I can almost see you there, in that dense forest. You’re taking your time, looking around, touching the soil. You’re wondering, what can I use to get back to my girls?

You’ve always being “nickled & dimed” by annoying physical shit (your phrase, not mine). So, I figured irony would dictate that I would be the one to get something serious. Wow, was I wrong.

I’ve basically been wrong from the beginning here. When we first went to the emergency room on Sunday morning, I was pretty sure the chest x-ray was a waste of time and you just had a lousy virus. But that cute mountain-bike riding doctor, sent us home with a diagnosis of pneumonia and a z-pack. And then when you were admitted later that night with an excruciating headache, I was sure that they’d manage your pain over night and we’d all be watching So You Think You Can Dance together on before bedtime on Monday. And then, and then, and then…

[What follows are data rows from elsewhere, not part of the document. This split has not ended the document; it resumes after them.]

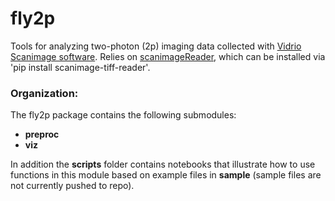 # fly2p

Tools for analyzing two-photon (2p) imaging data collected with [Vidrio Scanimage software](https://vidriotechnologies.com/scanimage/). Relies on [scanimageReader](https://pypi.org/project/scanimage-tiff-reader/), which can be installed via 'pip install scanimage-tiff-reader'.

### Organization:
The fly2p package contains the following submodules:
* **preproc**
* **viz**

In addition the **scripts** folder contains notebooks that illustrate how to use functions in this module based on example files in **sample** (sample files are not currently pushed to repo).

And now western medicine is doing what it does best. It’s sticking your body to the earth. It’s giving you the oxygen you can’t breathe yourself. It’s giving you the liquids you can’t drink on your own. It’s filling you with a bunch of medicines you don’t really need just in case you do.

I don’t know that we’ll ever know how you got so sick.

I wish I could draw you the map for the journey back. I wish I could pack you a lunch (and you know how much I HATE packing lunch) or bundle you up in durable, wicking clothes. Really, I wish I could come with you. I have an incredibly good sense of direction. That could be really helpful.

But I can’t.

Here’s what I can do. I can be your constant light. Me and the crazy disturbed following you’ve cultivated over the years. We’re standing here. We are the light.

And in front of us is your little girl.

Her name is light. Just follow that light.

Okay?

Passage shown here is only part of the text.